I have experienced this everywhere I have lived.  For two years, I woke up overlooking the Pacific Coast shoreline in Malibu and yet went to the beach only twice.  Soon the spectacular sunsets into the Pacific became ordinary and all too familiar.

Later we lived along the illustrious Rocky Mountains and once again found them blending into the backdrop becoming simply the directional finder of west in a large city.

By the time I was leaving New Jersey to move to Huntsville, I had learned my lesson about taking spectacular and special local sites for granted.  So we booked our family trip to New York City and took in the tourist spots before we left the Northeast.

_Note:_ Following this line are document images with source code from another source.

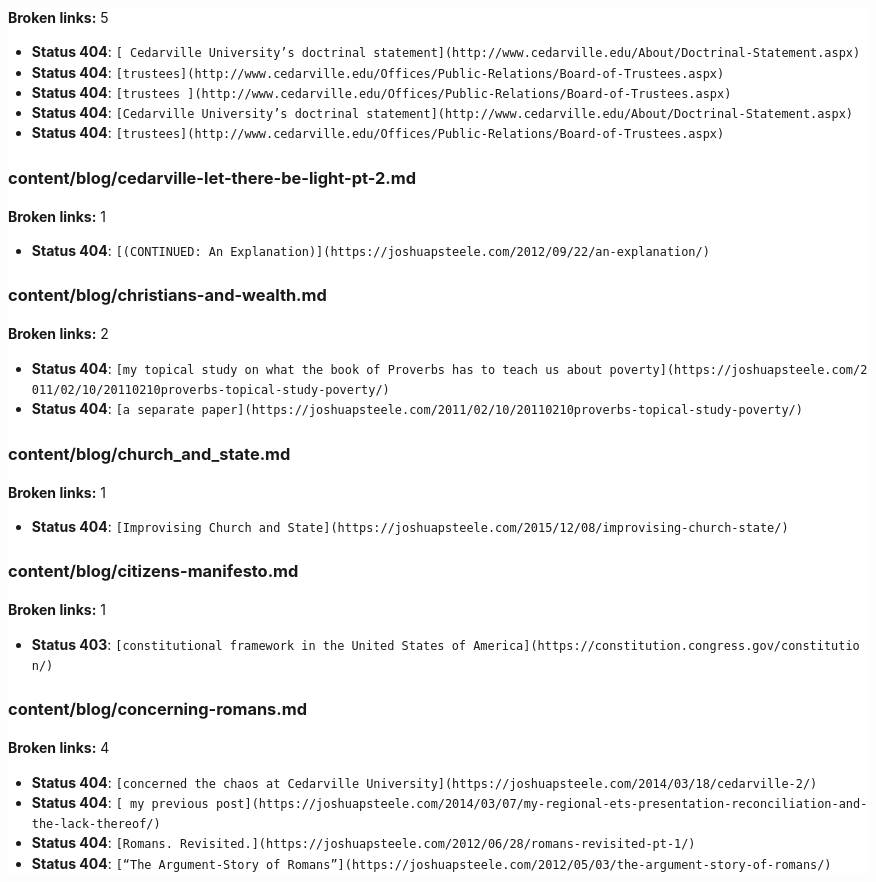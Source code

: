 **Broken links:** 5

- **Status 404**: `[ Cedarville University’s doctrinal statement](http://www.cedarville.edu/About/Doctrinal-Statement.aspx)`
- **Status 404**: `[trustees](http://www.cedarville.edu/Offices/Public-Relations/Board-of-Trustees.aspx)`
- **Status 404**: `[trustees ](http://www.cedarville.edu/Offices/Public-Relations/Board-of-Trustees.aspx)`
- **Status 404**: `[Cedarville University’s doctrinal statement](http://www.cedarville.edu/About/Doctrinal-Statement.aspx)`
- **Status 404**: `[trustees](http://www.cedarville.edu/Offices/Public-Relations/Board-of-Trustees.aspx)`

### content/blog/cedarville-let-there-be-light-pt-2.md

**Broken links:** 1

- **Status 404**: `[(CONTINUED: An Explanation)](https://joshuapsteele.com/2012/09/22/an-explanation/)`

### content/blog/christians-and-wealth.md

**Broken links:** 2

- **Status 404**: `[my topical study on what the book of Proverbs has to teach us about poverty](https://joshuapsteele.com/2011/02/10/20110210proverbs-topical-study-poverty/)`
- **Status 404**: `[a separate paper](https://joshuapsteele.com/2011/02/10/20110210proverbs-topical-study-poverty/)`

### content/blog/church_and_state.md

**Broken links:** 1

- **Status 404**: `[Improvising Church and State](https://joshuapsteele.com/2015/12/08/improvising-church-state/)`

### content/blog/citizens-manifesto.md

**Broken links:** 1

- **Status 403**: `[constitutional framework in the United States of America](https://constitution.congress.gov/constitution/)`

### content/blog/concerning-romans.md

**Broken links:** 4

- **Status 404**: `[concerned the chaos at Cedarville University](https://joshuapsteele.com/2014/03/18/cedarville-2/)`
- **Status 404**: `[ my previous post](https://joshuapsteele.com/2014/03/07/my-regional-ets-presentation-reconciliation-and-the-lack-thereof/)`
- **Status 404**: `[Romans. Revisited.](https://joshuapsteele.com/2012/06/28/romans-revisited-pt-1/)`
- **Status 404**: `[“The Argument-Story of Romans”](https://joshuapsteele.com/2012/05/03/the-argument-story-of-romans/)`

I’m afraid this same problem afflicts us spiritually.  Many young people growing up in the church abandon it at their first opportunity because they didn’t appreciate what they had.  It’s not until years later, after experiencing the enticements of the world and coming back with all the scars to prove it (if they make it back intact at all) that they discover the beauty and majesty of God with fresh eyes.  It’s the curse of the familiar.  Too often, God’s amazing character, acts, and community simply become the ignored and unappreciated backdrop of our lives.

Our hope comes in the encouragement of scripture, “Train up a child in the way he should go; even when he is old he will not depart from it.” (Proverbs 22:6)

Let us repent of ignoring the familiar and take a fresh look through the eyes of gratitude.  Take a spiritual “staycation” and come to appreciate what you have in Christ before you start chasing the “greener grass” of other pastures.